Source texts of formatted documents
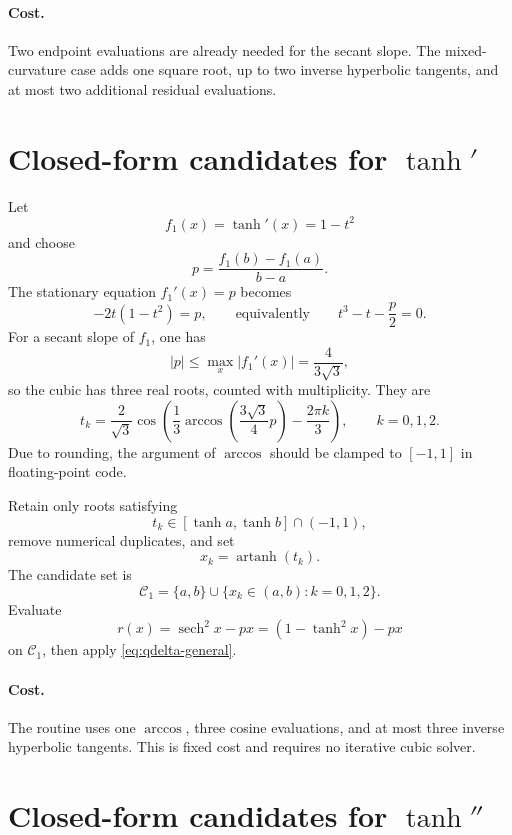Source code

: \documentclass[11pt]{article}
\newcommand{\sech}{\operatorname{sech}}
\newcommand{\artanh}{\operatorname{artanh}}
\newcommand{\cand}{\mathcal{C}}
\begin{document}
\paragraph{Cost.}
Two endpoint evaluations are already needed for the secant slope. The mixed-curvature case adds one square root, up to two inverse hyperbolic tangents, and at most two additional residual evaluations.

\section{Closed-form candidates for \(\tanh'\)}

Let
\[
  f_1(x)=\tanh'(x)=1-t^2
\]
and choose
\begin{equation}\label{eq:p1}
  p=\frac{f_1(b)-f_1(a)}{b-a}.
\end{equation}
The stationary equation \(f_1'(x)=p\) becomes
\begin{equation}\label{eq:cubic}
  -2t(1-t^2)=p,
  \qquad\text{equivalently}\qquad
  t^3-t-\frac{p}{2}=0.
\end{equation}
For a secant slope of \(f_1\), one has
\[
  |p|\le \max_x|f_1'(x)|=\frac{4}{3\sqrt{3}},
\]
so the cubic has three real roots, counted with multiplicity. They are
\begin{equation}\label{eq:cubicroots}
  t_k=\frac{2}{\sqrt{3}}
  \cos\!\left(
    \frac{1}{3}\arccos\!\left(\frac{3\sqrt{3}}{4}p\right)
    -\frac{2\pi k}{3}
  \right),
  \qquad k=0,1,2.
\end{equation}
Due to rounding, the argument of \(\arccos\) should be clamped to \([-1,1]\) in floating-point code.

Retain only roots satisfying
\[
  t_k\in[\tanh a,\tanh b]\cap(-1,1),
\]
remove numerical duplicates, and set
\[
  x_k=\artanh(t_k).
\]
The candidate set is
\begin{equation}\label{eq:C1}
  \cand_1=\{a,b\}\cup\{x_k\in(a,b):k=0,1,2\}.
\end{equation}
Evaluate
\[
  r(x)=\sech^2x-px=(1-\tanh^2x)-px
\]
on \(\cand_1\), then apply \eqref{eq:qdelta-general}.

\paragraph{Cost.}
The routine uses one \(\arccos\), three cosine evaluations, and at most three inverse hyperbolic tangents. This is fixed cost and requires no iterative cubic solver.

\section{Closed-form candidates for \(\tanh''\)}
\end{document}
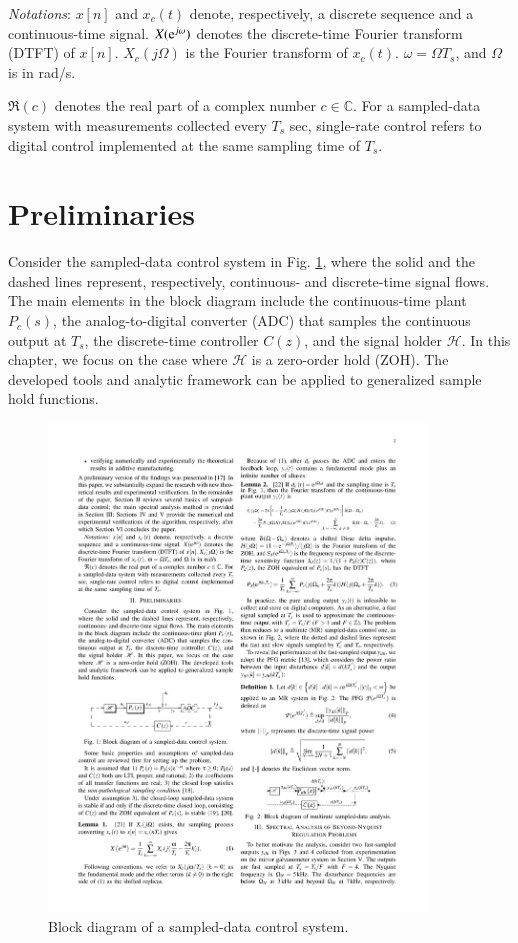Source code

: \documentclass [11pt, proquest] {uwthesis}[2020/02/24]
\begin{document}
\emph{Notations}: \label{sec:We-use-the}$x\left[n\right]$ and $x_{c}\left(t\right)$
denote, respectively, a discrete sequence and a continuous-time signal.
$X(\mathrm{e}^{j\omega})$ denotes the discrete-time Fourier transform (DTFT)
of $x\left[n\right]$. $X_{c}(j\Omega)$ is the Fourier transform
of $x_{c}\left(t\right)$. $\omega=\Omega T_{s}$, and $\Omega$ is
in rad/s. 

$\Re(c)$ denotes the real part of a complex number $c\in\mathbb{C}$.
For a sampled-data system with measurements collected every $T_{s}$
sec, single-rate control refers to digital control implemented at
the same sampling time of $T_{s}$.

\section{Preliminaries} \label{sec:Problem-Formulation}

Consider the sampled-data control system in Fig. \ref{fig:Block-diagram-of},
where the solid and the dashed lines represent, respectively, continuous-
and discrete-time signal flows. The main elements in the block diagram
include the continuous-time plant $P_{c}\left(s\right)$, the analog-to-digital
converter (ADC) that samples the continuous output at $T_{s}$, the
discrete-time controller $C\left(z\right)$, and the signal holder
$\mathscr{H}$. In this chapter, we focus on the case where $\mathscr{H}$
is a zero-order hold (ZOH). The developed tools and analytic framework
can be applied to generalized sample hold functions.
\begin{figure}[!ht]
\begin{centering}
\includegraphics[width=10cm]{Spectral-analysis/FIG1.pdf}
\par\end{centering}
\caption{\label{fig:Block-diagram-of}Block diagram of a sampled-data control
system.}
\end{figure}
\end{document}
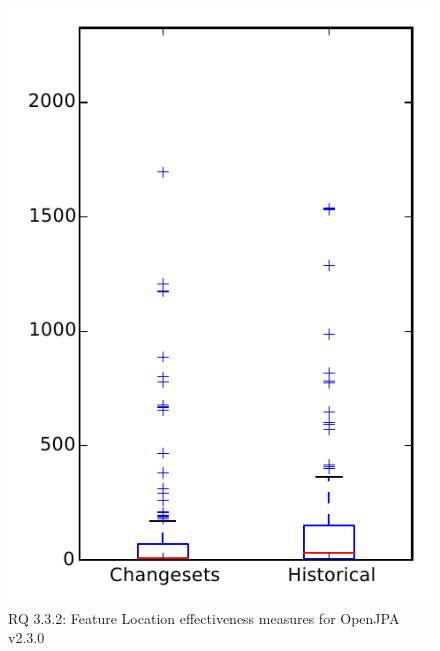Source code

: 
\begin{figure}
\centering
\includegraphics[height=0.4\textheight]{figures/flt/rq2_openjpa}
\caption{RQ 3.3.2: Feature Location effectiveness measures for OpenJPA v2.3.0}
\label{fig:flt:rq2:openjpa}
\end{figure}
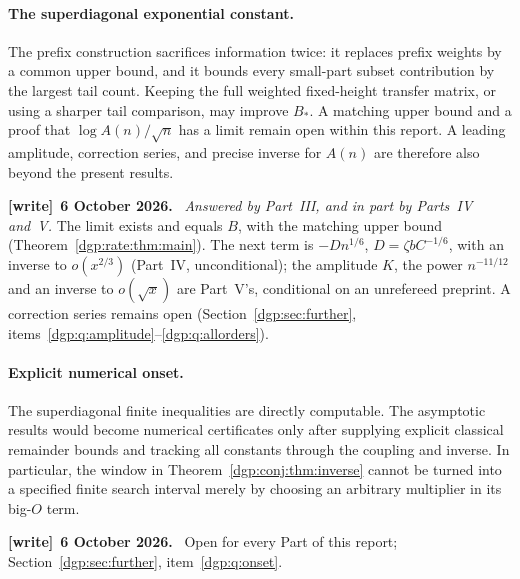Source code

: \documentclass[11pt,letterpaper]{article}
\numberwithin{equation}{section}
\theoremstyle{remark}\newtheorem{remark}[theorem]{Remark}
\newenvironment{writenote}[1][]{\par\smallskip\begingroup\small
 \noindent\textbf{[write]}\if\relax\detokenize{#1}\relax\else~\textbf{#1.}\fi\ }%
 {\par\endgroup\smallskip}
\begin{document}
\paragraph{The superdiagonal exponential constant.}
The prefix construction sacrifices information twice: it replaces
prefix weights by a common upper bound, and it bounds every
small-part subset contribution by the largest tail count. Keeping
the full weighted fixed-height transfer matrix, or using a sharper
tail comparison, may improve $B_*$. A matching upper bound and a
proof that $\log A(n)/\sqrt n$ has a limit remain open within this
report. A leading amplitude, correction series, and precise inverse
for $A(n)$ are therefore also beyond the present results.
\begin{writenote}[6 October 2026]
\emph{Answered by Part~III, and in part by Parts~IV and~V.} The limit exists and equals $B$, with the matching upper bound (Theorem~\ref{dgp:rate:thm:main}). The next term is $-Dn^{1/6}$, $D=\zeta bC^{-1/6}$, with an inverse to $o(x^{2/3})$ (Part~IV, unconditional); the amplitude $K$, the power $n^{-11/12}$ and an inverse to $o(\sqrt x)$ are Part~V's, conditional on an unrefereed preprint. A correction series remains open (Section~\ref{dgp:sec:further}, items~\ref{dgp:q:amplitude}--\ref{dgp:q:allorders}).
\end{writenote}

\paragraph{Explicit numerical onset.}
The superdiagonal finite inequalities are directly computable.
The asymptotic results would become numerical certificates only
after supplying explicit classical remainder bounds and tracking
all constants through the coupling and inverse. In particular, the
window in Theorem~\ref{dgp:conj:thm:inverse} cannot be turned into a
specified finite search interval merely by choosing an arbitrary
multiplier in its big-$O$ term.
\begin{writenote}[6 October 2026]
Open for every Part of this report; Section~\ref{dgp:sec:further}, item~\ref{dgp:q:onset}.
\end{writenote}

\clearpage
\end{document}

* * *

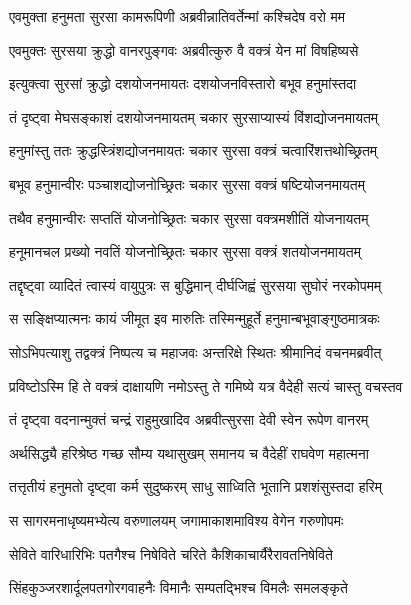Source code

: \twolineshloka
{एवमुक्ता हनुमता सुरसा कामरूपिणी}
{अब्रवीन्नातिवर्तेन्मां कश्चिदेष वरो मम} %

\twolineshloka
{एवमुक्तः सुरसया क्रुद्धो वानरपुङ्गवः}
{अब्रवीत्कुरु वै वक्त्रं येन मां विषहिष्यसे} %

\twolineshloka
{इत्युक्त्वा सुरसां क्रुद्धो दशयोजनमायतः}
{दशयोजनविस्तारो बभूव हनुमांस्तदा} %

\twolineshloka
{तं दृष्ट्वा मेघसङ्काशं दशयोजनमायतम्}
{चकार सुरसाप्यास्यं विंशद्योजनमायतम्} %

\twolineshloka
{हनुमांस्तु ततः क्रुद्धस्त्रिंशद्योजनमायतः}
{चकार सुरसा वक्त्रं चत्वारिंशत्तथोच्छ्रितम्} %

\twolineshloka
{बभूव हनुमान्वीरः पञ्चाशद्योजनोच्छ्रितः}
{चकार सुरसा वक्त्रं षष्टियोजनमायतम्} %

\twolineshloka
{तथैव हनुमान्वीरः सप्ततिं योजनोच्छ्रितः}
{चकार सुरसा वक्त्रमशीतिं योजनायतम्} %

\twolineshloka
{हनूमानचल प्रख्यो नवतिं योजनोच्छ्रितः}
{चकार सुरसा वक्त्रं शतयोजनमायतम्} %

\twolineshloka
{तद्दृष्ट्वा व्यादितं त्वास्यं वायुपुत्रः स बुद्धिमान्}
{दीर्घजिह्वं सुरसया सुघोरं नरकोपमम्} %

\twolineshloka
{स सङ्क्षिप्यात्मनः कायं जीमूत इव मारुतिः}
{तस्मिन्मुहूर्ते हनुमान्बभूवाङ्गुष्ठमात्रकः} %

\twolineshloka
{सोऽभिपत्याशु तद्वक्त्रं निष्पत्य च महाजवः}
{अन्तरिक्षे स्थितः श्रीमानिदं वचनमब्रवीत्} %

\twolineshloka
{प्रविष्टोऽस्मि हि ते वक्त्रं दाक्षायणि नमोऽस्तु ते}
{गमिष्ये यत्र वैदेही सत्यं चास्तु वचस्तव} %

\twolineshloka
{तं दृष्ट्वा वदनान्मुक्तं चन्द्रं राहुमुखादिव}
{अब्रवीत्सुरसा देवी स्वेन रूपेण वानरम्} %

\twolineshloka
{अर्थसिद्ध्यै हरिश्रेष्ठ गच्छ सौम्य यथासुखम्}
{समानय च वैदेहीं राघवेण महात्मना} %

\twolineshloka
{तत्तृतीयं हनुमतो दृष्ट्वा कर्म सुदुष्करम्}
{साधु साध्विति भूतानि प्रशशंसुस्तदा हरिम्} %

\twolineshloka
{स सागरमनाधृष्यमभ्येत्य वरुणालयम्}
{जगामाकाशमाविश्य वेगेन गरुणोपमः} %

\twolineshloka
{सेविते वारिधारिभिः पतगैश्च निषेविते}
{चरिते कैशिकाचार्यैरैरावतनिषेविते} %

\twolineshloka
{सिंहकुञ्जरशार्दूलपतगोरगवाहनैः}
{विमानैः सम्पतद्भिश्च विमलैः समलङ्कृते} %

How to complete this task
What to print is the stretch of entries from the line with "The candidate set is" up to and including the line with "denotes the real". Please print it exactly and leave out the pictures.

Result of the task
The candidate set is
\begin{equation}\label{eq:C1}
  \cand_1=\{a,b\}\cup\{x_k\in(a,b):k=0,1,2\}.
\end{equation}
Evaluate
\[
  r(x)=\sech^2x-px=(1-\tanh^2x)-px
\]
on \(\cand_1\), then apply \eqref{eq:qdelta-general}.

\paragraph{Cost.}
The routine uses one \(\arccos\), three cosine evaluations, and at most three inverse hyperbolic tangents. This is fixed cost and requires no iterative cubic solver.

\section{Closed-form candidates for \(\tanh''\)}
\end{document}
Source code

: \documentclass [11pt, proquest] {uwthesis}[2020/02/24]
\begin{document}
\emph{Notations}: \label{sec:We-use-the}$x\left[n\right]$ and $x_{c}\left(t\right)$
denote, respectively, a discrete sequence and a continuous-time signal.
$X(\mathrm{e}^{j\omega})$ denotes the discrete-time Fourier transform (DTFT)
of $x\left[n\right]$. $X_{c}(j\Omega)$ is the Fourier transform
of $x_{c}\left(t\right)$. $\omega=\Omega T_{s}$, and $\Omega$ is
in rad/s. 

$\Re(c)$ denotes the real part of a complex number $c\in\mathbb{C}$.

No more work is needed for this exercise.